Now that the Rio Olympics has turned from water sports to track and field, viewers around the globe are tuning in to watch people run really, really fast.
But so far these races — both in the pool and on the track — seem to be marked by predictability. The people who are favored to win, well, have been winning.
What we needed was an old-fashioned, neck-and-neck duel to the finish line.
And on Monday night, we finally got that in the women’s 400 meters.
The race, a full revolution around the track, was nearing its end with sprinter Shaunae Miller of the Bahamas in the lead. But she was clearly fading, and the United States’ Allyson Felix — one of the more decorated women’s athletes in the last 10 years — was poised to pull ahead and steal the race.
But at the final moment, Shaunae Miller appeared to dive, or collapse — or both — and literally fell across the finish line.
As I watched it live, I thought two things: Who the hell won, and is that even allowed?
Turns out that yes, it is allowed, and the climactic leap actually gave Miller the victory by seven tenths of a seconds.
Then I wondered, how is that even fair? I logged onto Twitter and saw hundreds of observers voicing the same thing, some even clamoring for Miller’s disqualification, saying that diving really has no place in an event that requires its participants to run upright.
For her part, Miller and her coach insist that the dive was unintentional — her legs simply gave out from under her as she tried to lean across the line, they said.
But 24 hours later, I have since learned two things.
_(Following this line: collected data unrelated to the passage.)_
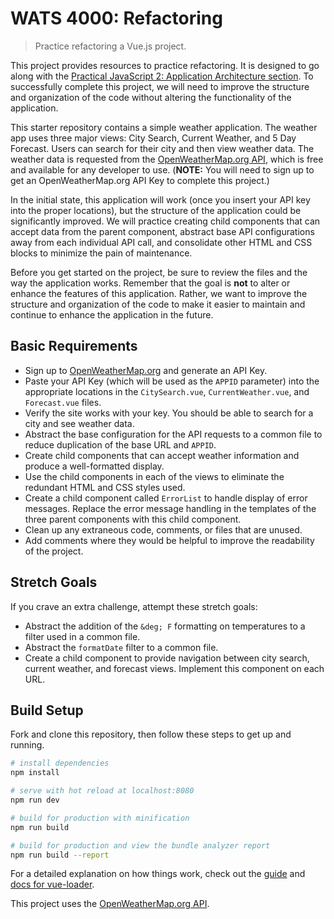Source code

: # WATS 4000: Refactoring

> Practice refactoring a Vue.js project.

This project provides resources to practice refactoring. It is designed to go
along with the [Practical JavaScript 2: Application Architecture section](https://shawnr.gitbooks.io/practical-javascript-2-building-applications/application-architecture/). To
successfully complete this project, we will need to improve the structure and
organization of the code without altering the functionality of the application.

This starter repository contains a simple weather application. The weather app
uses three major views: City Search, Current Weather, and 5 Day Forecast. Users
can search for their city and then view weather data. The weather data is
requested from the [OpenWeatherMap.org API](https://openweathermap.org/), which
is free and available for any developer to use. (**NOTE:** You will need to
sign up to get an OpenWeatherMap.org API Key to complete this project.)

In the initial state, this application will work (once you insert your API key
into the proper locations), but the structure of the application could be
significantly improved. We will practice creating child components that can
accept data from the parent component, abstract base API configurations away
from each individual API call, and consolidate other HTML and CSS blocks to
minimize the pain of maintenance.

Before you get started on the project, be sure to review the files and the way
the application works. Remember that the goal is **not** to alter or enhance the
features of this application. Rather, we want to improve the structure and
organization of the code to make it easier to maintain and continue to enhance
the application in the future.

## Basic Requirements

* Sign up to [OpenWeatherMap.org](https://openweathermap.org/) and generate an API Key.
* Paste your API Key (which will be used as the `APPID` parameter) into the appropriate locations in the `CitySearch.vue`, `CurrentWeather.vue`, and `Forecast.vue` files.
* Verify the site works with your key. You should be able to search for a city and see weather data.
* Abstract the base configuration for the API requests to a common file to reduce duplication of the base URL and `APPID`.
* Create child components that can accept weather information and produce a well-formatted display.
* Use the child components in each of the views to eliminate the redundant HTML and CSS styles used.
* Create a child component called `ErrorList` to handle display of error messages. Replace the error message handling in the templates of the three parent components with this child component.
* Clean up any extraneous code, comments, or files that are unused.
* Add comments where they would be helpful to improve the readability of the project.

## Stretch Goals
If you crave an extra challenge, attempt these stretch goals:

* Abstract the addition of the `&deg; F` formatting on temperatures to a filter used in a common file.
* Abstract the `formatDate` filter to a common file.
* Create a child component to provide navigation between city search, current weather, and forecast views. Implement this component on each URL.

## Build Setup

Fork and clone this repository, then follow these steps to get up and running.

``` bash
# install dependencies
npm install

# serve with hot reload at localhost:8080
npm run dev

# build for production with minification
npm run build

# build for production and view the bundle analyzer report
npm run build --report
```

For a detailed explanation on how things work, check out the [guide](http://vuejs-templates.github.io/webpack/) and [docs for vue-loader](http://vuejs.github.io/vue-loader).

This project uses the [OpenWeatherMap.org API](https://openweathermap.org/).

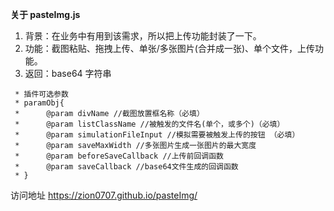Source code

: **关于 pasteImg.js**
1. 背景：在业务中有用到该需求，所以把上传功能封装了一下。
2. 功能：截图粘贴、拖拽上传、单张/多张图片(合并成一张)、单个文件，上传功能。
3. 返回：base64 字符串


```
 * 插件可选参数
 * paramObj{
 *      @param divName //截图放置框名称（必填）
 *      @param listClassName //被触发的文件名(单个，或多个)（必填）
 *      @param simulationFileInput //模拟需要被触发上传的按钮 （必填）
 *      @param saveMaxWidth //多张图片生成一张图片的最大宽度
 *      @param beforeSaveCallback //上传前回调函数
 *      @param saveCallback //base64文件生成的回调函数
 * }
```
访问地址  https://zion0707.github.io/pasteImg/
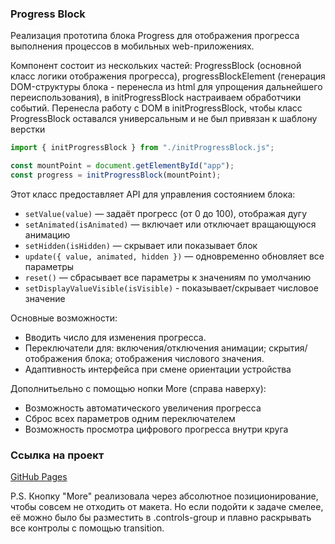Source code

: ### Progress Block

Реализация прототипа блока Progress для отображения прогресса выполнения процессов в мобильных web-приложениях.

Компонент состоит из нескольких частей: ProgressBlock (основной класс логики отображения прогресса), progressBlockElement (генерация DOM-структуры блока - перенесла из html для упрощения дальнейшего переиспользования), в initProgressBlock настраиваем обработчики событий. Перенесла работу с DOM в initProgressBlock, чтобы класс ProgressBlock оставался универсальным и не был привязан к шаблону верстки

```js
import { initProgressBlock } from "./initProgressBlock.js";

const mountPoint = document.getElementById("app");
const progress = initProgressBlock(mountPoint);

```

Этот класс предоставляет API для управления состоянием блока:

- `setValue(value)` — задаёт прогресс (от 0 до 100), отображая дугу
- `setAnimated(isAnimated)` — включает или отключает вращающуюся анимацию
- `setHidden(isHidden)` — скрывает или показывает блок
- `update({ value, animated, hidden })` — одновременно обновляет все параметры
- `reset()` — сбрасывает все параметры к значениям по умолчанию
- `setDisplayValueVisible(isVisible)` - показывает/скрывает числовое значение

Основные возможности:

- Вводить число для изменения прогресса.
- Переключатели для: включения/отключения анимации; скрытия/отображения блока; отображения числового значения.
- Адаптивность интерфейса при смене ориентации устройства

Дополнитьельно с помощью нопки More (справа наверху):
- Возможность автоматического увеличения прогресса
- Сброс всех параметров одним переключателем
- Возможность просмотра цифрового прогресса внутри круга
  

### Ссылка на проект
[GitHub Pages](https://yugld.github.io/progress_block/)

P.S.
Кнопку "More" реализовала через абсолютное позиционирование, чтобы совсем не отходить от макета. Но если подойти к задаче смелее, её можно было бы разместить в .controls-group и плавно раскрывать все контролы с помощью transition.
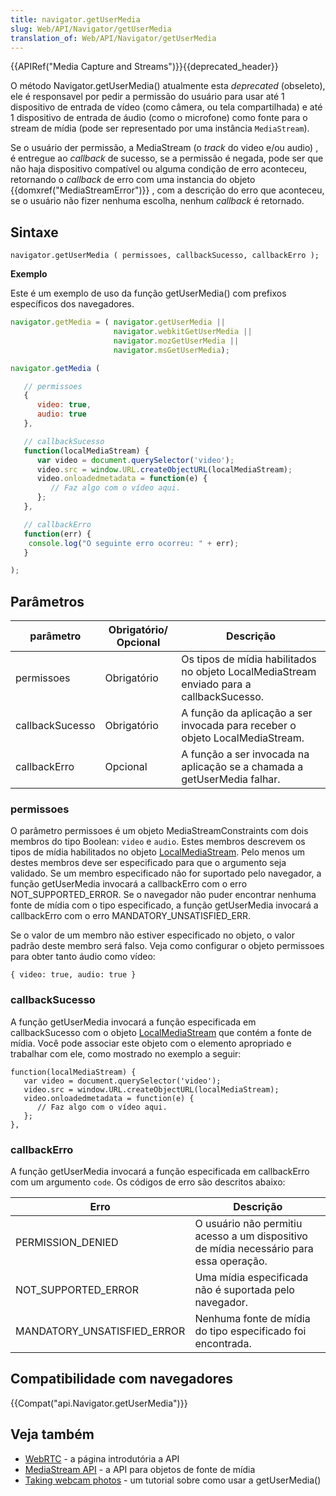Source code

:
 ```yaml
---
title: navigator.getUserMedia
slug: Web/API/Navigator/getUserMedia
translation_of: Web/API/Navigator/getUserMedia
---
```

{{APIRef("Media Capture and Streams")}}{{deprecated_header}}

O método Navigator.getUserMedia() atualmente esta _deprecated_ (obseleto), ele é responsavel por pedir a permissão do usuário para usar até 1 dispositivo de entrada de vídeo (como câmera, ou tela compartilhada) e até 1 dispositivo de entrada de áudio (como o microfone) como fonte para o stream de mídia (pode ser representado por uma instância `MediaStream`).

Se o usuário der permissão, a MediaStream (o _track_ do video e/ou audio) , é entregue ao _callback_ de sucesso, se a permissão é negada, pode ser que não haja dispositivo compatível ou alguma condição de erro aconteceu, retornando o _callback_ de erro com uma instancia do objeto {{domxref("MediaStreamError")}} , com a descrição do erro que aconteceu, se o usuário não fizer nenhuma escolha, nenhum _callback_ é retornado.

## Sintaxe

```
navigator.getUserMedia ( permissoes, callbackSucesso, callbackErro );
```

**Exemplo**

Este é um exemplo de uso da função getUserMedia() com prefixos específicos dos navegadores.

```js
navigator.getMedia = ( navigator.getUserMedia ||
                       navigator.webkitGetUserMedia ||
                       navigator.mozGetUserMedia ||
                       navigator.msGetUserMedia);

navigator.getMedia (

   // permissoes
   {
      video: true,
      audio: true
   },

   // callbackSucesso
   function(localMediaStream) {
      var video = document.querySelector('video');
      video.src = window.URL.createObjectURL(localMediaStream);
      video.onloadedmetadata = function(e) {
         // Faz algo com o vídeo aqui.
      };
   },

   // callbackErro
   function(err) {
    console.log("O seguinte erro ocorreu: " + err);
   }

);
```

## Parâmetros

| parâmetro       | Obrigatório/ Opcional | Descrição                                                                                |
| --------------- | --------------------- | ---------------------------------------------------------------------------------------- |
| permissoes      | Obrigatório           | Os tipos de mídia habilitados no objeto LocalMediaStream enviado para a callbackSucesso. |
| callbackSucesso | Obrigatório           | A função da aplicação a ser invocada para receber o objeto LocalMediaStream.             |
| callbackErro    | Opcional              | A função a ser invocada na aplicação se a chamada a getUserMedia falhar.                 |

### permissoes

O parâmetro permissoes é um objeto MediaStreamConstraints com dois membros do tipo Boolean: `video` e `audio`. Estes membros descrevem os tipos de mídia habilitados no objeto [LocalMediaStream](/pt-BR/docs/WebRTC/MediaStream_API#LocalMediaStream "WebRTC/MediaStream_API#LocalMediaStream"). Pelo menos um destes membros deve ser especificado para que o argumento seja validado. Se um membro especificado não for suportado pelo navegador, a função getUserMedia invocará a callbackErro com o erro NOT_SUPPORTED_ERROR. Se o navegador não puder encontrar nenhuma fonte de mídia com o tipo especificado, a função getUserMedia invocará a callbackErro com o erro MANDATORY_UNSATISFIED_ERR.

Se o valor de um membro não estiver especificado no objeto, o valor padrão deste membro será falso. Veja como configurar o objeto permissoes para obter tanto áudio como vídeo:

```
{ video: true, audio: true }
```

### callbackSucesso

A função getUserMedia invocará a função especificada em callbackSucesso com o objeto [LocalMediaStream](/pt-BR/docs/WebRTC/MediaStream_API#LocalMediaStream "WebRTC/MediaStream_API#LocalMediaStream") que contém a fonte de mídia. Você pode associar este objeto com o elemento apropriado e trabalhar com ele, como mostrado no exemplo a seguir:

```
function(localMediaStream) {
   var video = document.querySelector('video');
   video.src = window.URL.createObjectURL(localMediaStream);
   video.onloadedmetadata = function(e) {
      // Faz algo com o vídeo aqui.
   };
},
```

### callbackErro

A função getUserMedia invocará a função especificada em callbackErro com um argumento `code`. Os códigos de erro são descritos abaixo:

| Erro                        | Descrição                                                                              |
| --------------------------- | -------------------------------------------------------------------------------------- |
| PERMISSION_DENIED           | O usuário não permitiu acesso a um dispositivo de mídia necessário para essa operação. |
| NOT_SUPPORTED_ERROR         | Uma mídia especificada não é suportada pelo navegador.                                 |
| MANDATORY_UNSATISFIED_ERROR | Nenhuma fonte de mídia do tipo especificado foi encontrada.                            |

## Compatibilidade com navegadores

{{Compat("api.Navigator.getUserMedia")}}

## Veja também

- [WebRTC](/pt-BR/docs/WebRTC "WebRTC") - a página introdutória a API
- [MediaStream API](/pt-BR/docs/WebRTC/MediaStream_API "WebRTC/MediaStream_API") - a API para objetos de fonte de mídia
- [Taking webcam photos](/pt-BR/docs/WebRTC/taking_webcam_photos "WebRTC/taking_webcam_photos") - um tutorial sobre como usar a getUserMedia()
A runner hasn’t officially finished the race until their torso crosses the finish line (as opposed to the head, neck, arms, legs, hands or feet), and that diving actually slows you down. Research shows that you decelerate once you leave your feet, and that’s why you always see runners lean forward and stick their chest out during that final step.
Even Michael Johnson knows what’s up.
However, a perfectly timed dive can give you a slight edge, and that’s what happened on Monday night. It’s a risky maneuver, but can have a big payoff if done correctly.
Also, it hurts. It’s not like you’re diving into a ball pit at Chuck-E Cheese. Which everyone should do at least once a month. If they ask, tell them I sent you.
So congratulations to the Bahamas for earning a gold medal in what will almost certainly never be known anywhere else but on this blog as “The Dive Heard Around the World.”
Before I sign off, it’s worth noting that a Haiti sprinter named Jeffrey Julmis had an “epic fail” during the 110-meter hurdles semifinal on Tuesday night, apparently forgetting to jump as he approached the first hurdle. His leg barely even made it halfway over, and he and the hurdle, momentarily united as one, went sprawling onto the track.
Julmis disappeared from view as the rest of the race continued. It was cringeworthy to watch.
But to his credit, Julmis got up.
We all fall down sometimes. It can be embarrassing. But take a page out of Jeffrey Julmis’s book and get back up.